[Stored data]
+ + + + +

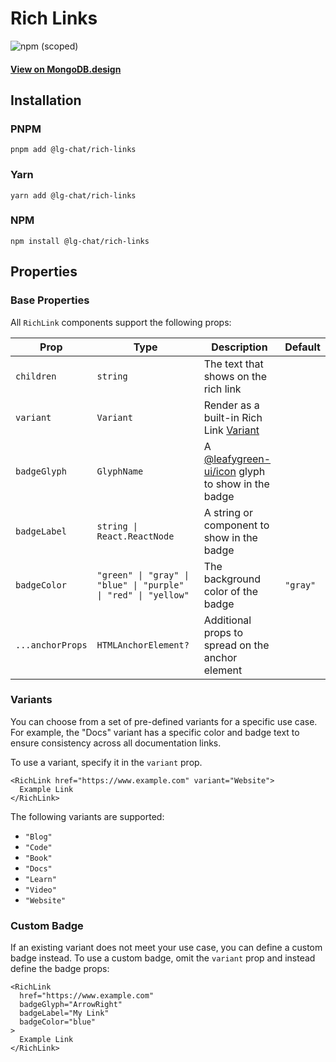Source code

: # Rich Links

![npm (scoped)](https://img.shields.io/npm/v/@lg-chat/rich-links.svg)

#### [View on MongoDB.design](https://www.mongodb.design/component/rich-links/live-example/)

## Installation

### PNPM

```shell
pnpm add @lg-chat/rich-links
```

### Yarn

```shell
yarn add @lg-chat/rich-links
```

### NPM

```shell
npm install @lg-chat/rich-links
```

## Properties

### Base Properties

All `RichLink` components support the following props:

| Prop             | Type                                                           | Description                                                              | Default  |
| ---------------- | -------------------------------------------------------------- | ------------------------------------------------------------------------ | -------- |
| `children`       | `string`                                                       | The text that shows on the rich link                                     |          |
| `variant`        | `Variant`                                                      | Render as a built-in Rich Link [Variant](#Variants)                      |          |
| `badgeGlyph`     | `GlyphName`                                                    | A [@leafygreen-ui/icon](../../packages/icon/) glyph to show in the badge |          |
| `badgeLabel`     | `string \| React.ReactNode`                                    | A string or component to show in the badge                               |          |
| `badgeColor`     | `"green" \| "gray" \| "blue" \| "purple" \| "red" \| "yellow"` | The background color of the badge                                        | `"gray"` |
| `...anchorProps` | `HTMLAnchorElement?`                                           | Additional props to spread on the anchor element                         |          |

### Variants

You can choose from a set of pre-defined variants for a specific use case. For
example, the "Docs" variant has a specific color and badge text to ensure
consistency across all documentation links.

To use a variant, specify it in the `variant` prop.

```tsx
<RichLink href="https://www.example.com" variant="Website">
  Example Link
</RichLink>
```

The following variants are supported:

- `"Blog"`
- `"Code"`
- `"Book"`
- `"Docs"`
- `"Learn"`
- `"Video"`
- `"Website"`

### Custom Badge

If an existing variant does not meet your use case, you can define a custom
badge instead. To use a custom badge, omit the `variant` prop and instead
define the badge props:

```tsx
<RichLink
  href="https://www.example.com"
  badgeGlyph="ArrowRight"
  badgeLabel="My Link"
  badgeColor="blue"
>
  Example Link
</RichLink>
```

+ + + + +

■ **Task**
For this exercise, transcribe the data above line by line, exactly, with pictures omitted.

■ **Answer section**
Source code

: # Rich Links

![npm (scoped)](https://img.shields.io/npm/v/@lg-chat/rich-links.svg)

#### [View on MongoDB.design](https://www.mongodb.design/component/rich-links/live-example/)

## Installation

### PNPM

```shell
pnpm add @lg-chat/rich-links
```

### Yarn

```shell
yarn add @lg-chat/rich-links
```

### NPM

```shell
npm install @lg-chat/rich-links
```

## Properties

### Base Properties

All `RichLink` components support the following props:

| Prop             | Type                                                           | Description                                                              | Default  |
| ---------------- | -------------------------------------------------------------- | ------------------------------------------------------------------------ | -------- |
| `children`       | `string`                                                       | The text that shows on the rich link                                     |          |
| `variant`        | `Variant`                                                      | Render as a built-in Rich Link [Variant](#Variants)                      |          |
| `badgeGlyph`     | `GlyphName`                                                    | A [@leafygreen-ui/icon](../../packages/icon/) glyph to show in the badge |          |
| `badgeLabel`     | `string \| React.ReactNode`                                    | A string or component to show in the badge                               |          |
| `badgeColor`     | `"green" \| "gray" \| "blue" \| "purple" \| "red" \| "yellow"` | The background color of the badge                                        | `"gray"` |
| `...anchorProps` | `HTMLAnchorElement?`                                           | Additional props to spread on the anchor element                         |          |

### Variants

You can choose from a set of pre-defined variants for a specific use case. For
example, the "Docs" variant has a specific color and badge text to ensure
consistency across all documentation links.

To use a variant, specify it in the `variant` prop.

```tsx
<RichLink href="https://www.example.com" variant="Website">
  Example Link
</RichLink>
```

The following variants are supported:

- `"Blog"`
- `"Code"`
- `"Book"`
- `"Docs"`
- `"Learn"`
- `"Video"`
- `"Website"`

### Custom Badge

If an existing variant does not meet your use case, you can define a custom
badge instead. To use a custom badge, omit the `variant` prop and instead
define the badge props:

```tsx
<RichLink
  href="https://www.example.com"
  badgeGlyph="ArrowRight"
  badgeLabel="My Link"
  badgeColor="blue"
>
  Example Link
</RichLink>
```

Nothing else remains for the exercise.